Marriage and family-strengthening programs seek to develop participants’ relationship skills (e.g. communication, problem solving) in order to develop and sustain healthy relationships, marriages and families. Learning how to create and maintain a stable relationship is important especially for parents because of the higher poverty rates associated with single parenthood and divorce.6 Close to 75 percent of children in single-parent homes will experience poverty before they reach 11 years old, compared with 20 percent of children in two-parent homes.7 Economic and other disadvantages related to the absence of a parent and unhealthy family relationships can negatively affect children’s academic performance and social development8 while also limiting their long-term economic prospects.9 On average, children from married-parent families are less likely to have a teen birth,10 drop out of school,11 have health problems12 and psychological disorders,13 and commit crimes.14 They are more likely than children in single-parent homes to attain positive outcomes15 and have higher grade point averages and vocabulary test scores,16 go to college, achieve better labor market outcomes,17 and have more stable marriages.18
Due to these economic and social consequences associated with family break-up, family conflict, and absent parents, the federally sponsored Healthy Marriage Initiative (HMI) was enacted to implement broad-based marriage education programs nationwide at the local level to strengthen healthy family relationships and marriages. Over 125 grantees around the country are providing relationship skill-building services, including mentoring services, education in schools, and other marriage education classes for adults who want to strengthen their marriage or relationship, are considering marriage, or who are at risk of getting a divorce. In addition, over 100 grantees are providing services to fathers and their partners to improve family functioning through a menu of services that includes parenting and marriage education.
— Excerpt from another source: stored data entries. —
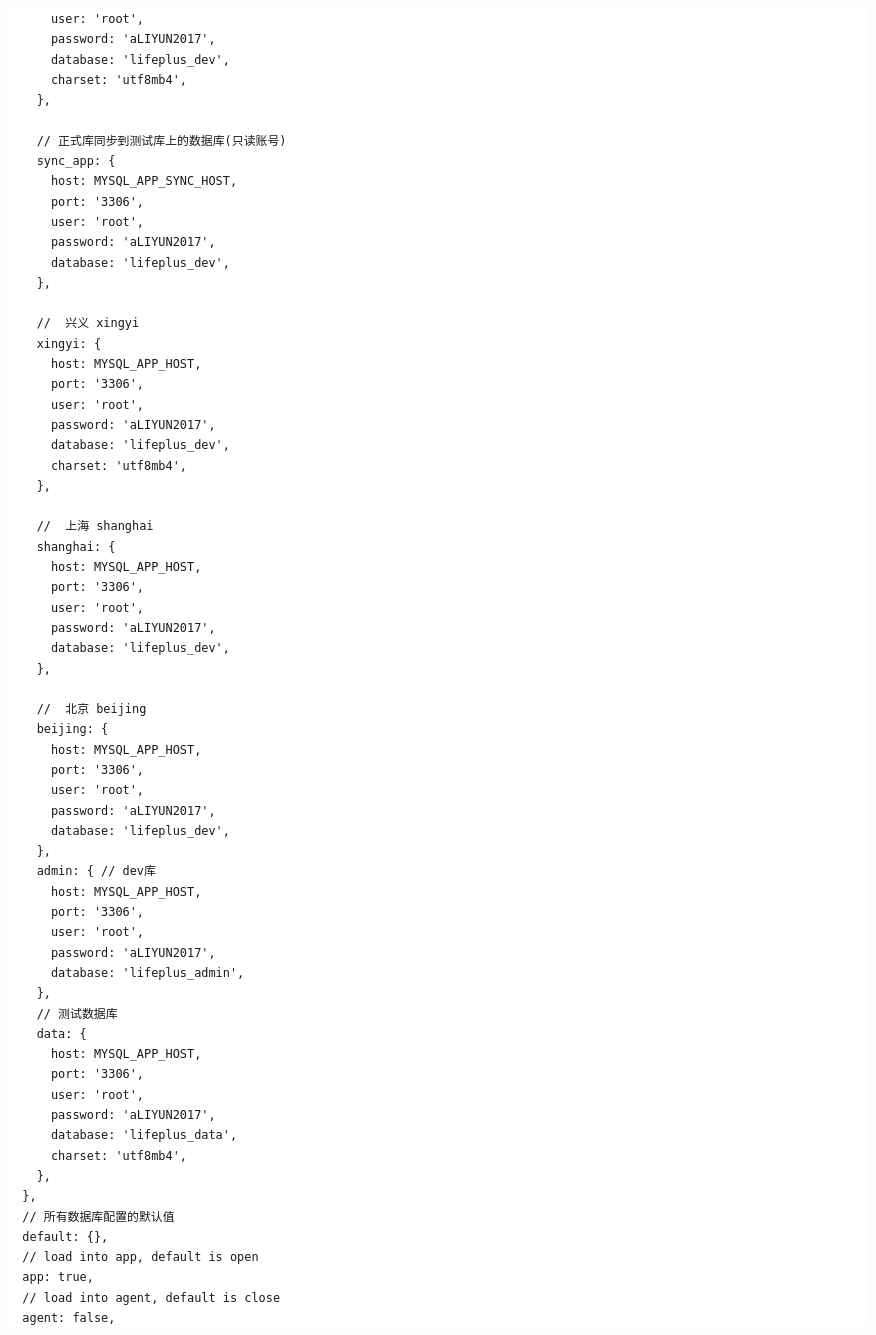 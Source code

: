           user: 'root',
          password: 'aLIYUN2017',
          database: 'lifeplus_dev',
          charset: 'utf8mb4',
        },

        // 正式库同步到测试库上的数据库(只读账号)
        sync_app: {
          host: MYSQL_APP_SYNC_HOST,
          port: '3306',
          user: 'root',
          password: 'aLIYUN2017',
          database: 'lifeplus_dev',
        },

        //  兴义 xingyi
        xingyi: {
          host: MYSQL_APP_HOST,
          port: '3306',
          user: 'root',
          password: 'aLIYUN2017',
          database: 'lifeplus_dev',
          charset: 'utf8mb4',
        },

        //  上海 shanghai
        shanghai: {
          host: MYSQL_APP_HOST,
          port: '3306',
          user: 'root',
          password: 'aLIYUN2017',
          database: 'lifeplus_dev',
        },

        //  北京 beijing
        beijing: {
          host: MYSQL_APP_HOST,
          port: '3306',
          user: 'root',
          password: 'aLIYUN2017',
          database: 'lifeplus_dev',
        },
        admin: { // dev库
          host: MYSQL_APP_HOST,
          port: '3306',
          user: 'root',
          password: 'aLIYUN2017',
          database: 'lifeplus_admin',
        },
        // 测试数据库
        data: {
          host: MYSQL_APP_HOST,
          port: '3306',
          user: 'root',
          password: 'aLIYUN2017',
          database: 'lifeplus_data',
          charset: 'utf8mb4',
        },
      },
      // 所有数据库配置的默认值
      default: {},
      // load into app, default is open
      app: true,
      // load into agent, default is close
      agent: false, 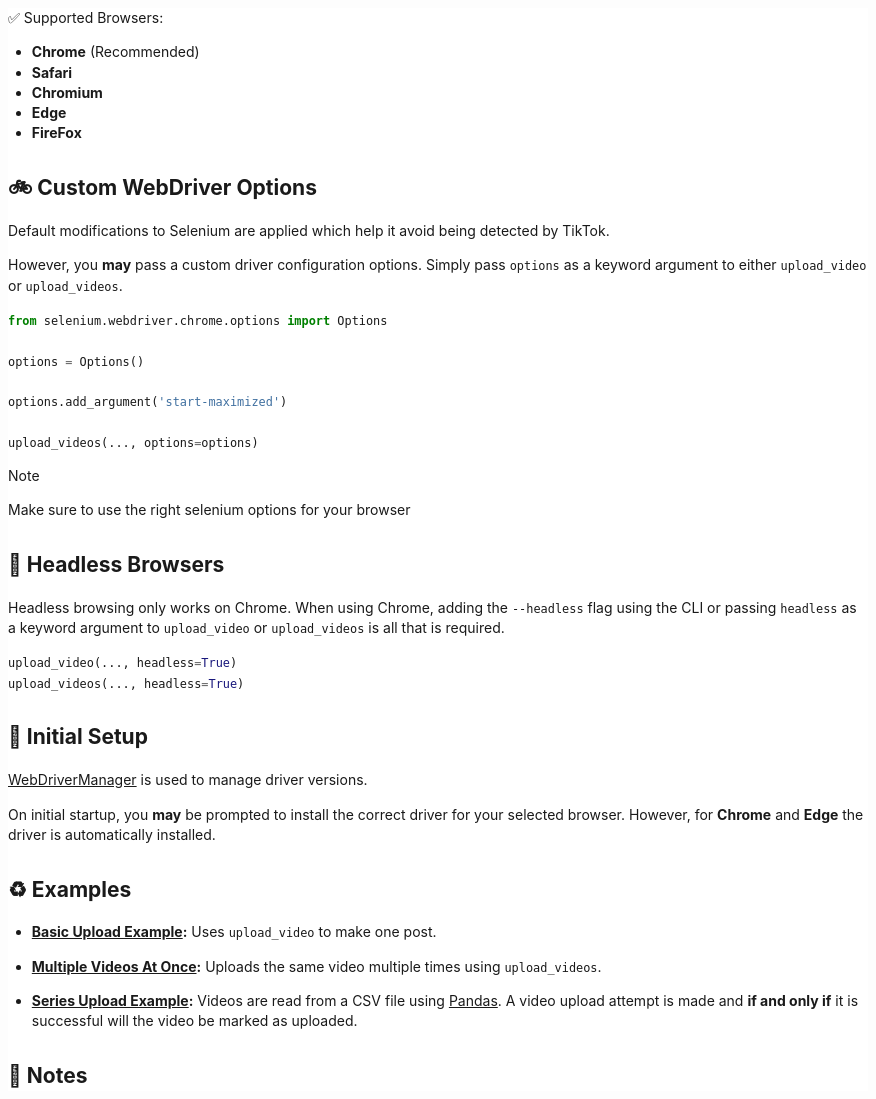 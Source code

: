 ✅ Supported Browsers:

- **Chrome** (Recommended)
- **Safari**
- **Chromium**
- **Edge**
- **FireFox**

<h2 id="custom-webdriver"> 🚲 Custom WebDriver Options</h2>

Default modifications to Selenium are applied which help it avoid being detected by TikTok.

However, you **may** pass a custom driver configuration options. Simply pass `options` as a keyword argument to either `upload_video` or `upload_videos`.

```python
from selenium.webdriver.chrome.options import Options

options = Options()

options.add_argument('start-maximized')

upload_videos(..., options=options)
```


> [!NOTE]
> Make sure to use the right selenium options for your browser

<h2 id="headless"> 🤯 Headless Browsers </h2>

Headless browsing only works on Chrome. When using Chrome, adding the `--headless` flag using the CLI or passing `headless` as a keyword argument to `upload_video` or `upload_videos` is all that is required.

```python
upload_video(..., headless=True)
upload_videos(..., headless=True)
```

<h2 id="initial-setup"> 🔨 Initial Setup</h2>

[WebDriverManager](https://bonigarcia.dev/webdrivermanager/) is used to manage driver versions.

On initial startup, you **may** be prompted to install the correct driver for your selected browser. However, for **Chrome** and **Edge** the driver is automatically installed.

<h2 id="examples"> ♻ Examples</h2>

- **[Basic Upload Example](examples/basic_upload.py):** Uses `upload_video` to make one post.

- **[Multiple Videos At Once](examples/multiple_videos_at_once.py):** Uploads the same video multiple times using `upload_videos`.

- **[Series Upload Example](examples/series_upload.py):** Videos are read from a CSV file using [Pandas](https://pandas.pydata.org). A video upload attempt is made and **if and only if** it is successful will the video be marked as uploaded.

<h2 id="notes"> 📝 Notes</h2>


[^1]: If interested in Hatch, checkout the [website](https://hatch.pypa.io/latest/build/)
Marriage and family-strengthening programs provide families and individuals with the support, knowledge, and skills necessary to build stable families so that they can achieve their goals, both financial and otherwise. These programs focus on skill-building and address important issues, such as conflict management, communication skills, developing and maintaining fun and friendship, understanding commitment and trust, and developing shared long-term goals as a couple or family. Relationship skills educators recognize and address expectations about relationships that come from families of origin and early experiences, and are adept at recognizing hidden barriers to stability. One example of a family-strengthening curriculum, Family Wellness, is provided in Figure 1.
It is important to note that marriage and relationship skills education programs provide a different set of services than marital or family counseling. Counseling includes treatment of couple-specific issues and conflicts whereas marriage and relationship skills education provides a skill-building curriculum geared toward prevention of family problems. While marital counseling by definition occurs with a married couple, marriage education programs may work with individuals to develop their relationship skills in anticipation of future relationships or with couples that are considering marriage or recently married.
One primary goal of the HMI is to broaden the target group receiving marriage education services and reach out to families that may otherwise might not know about, or have access to, marriage education and family-strengthening programs. Marriage education services for low-income couples, as well as diverse ethnic groups and families, are being widely funded by Federal grants. Programs that target a specific ethnic group have been established, including the African-American Healthy Marriage Initiative and the Hispanic Healthy Marriage Initiative. These programs are culturally adapted to better understand issues unique to the populations being served. Programs that teach about marriage and building healthy relationships serve all types of people: unmarried or married couples, individuals who are not married who want to learn about what it takes to develop a successful relationship and marriage, and even young people who want to learn more about healthy relationships and how to identify a good partner.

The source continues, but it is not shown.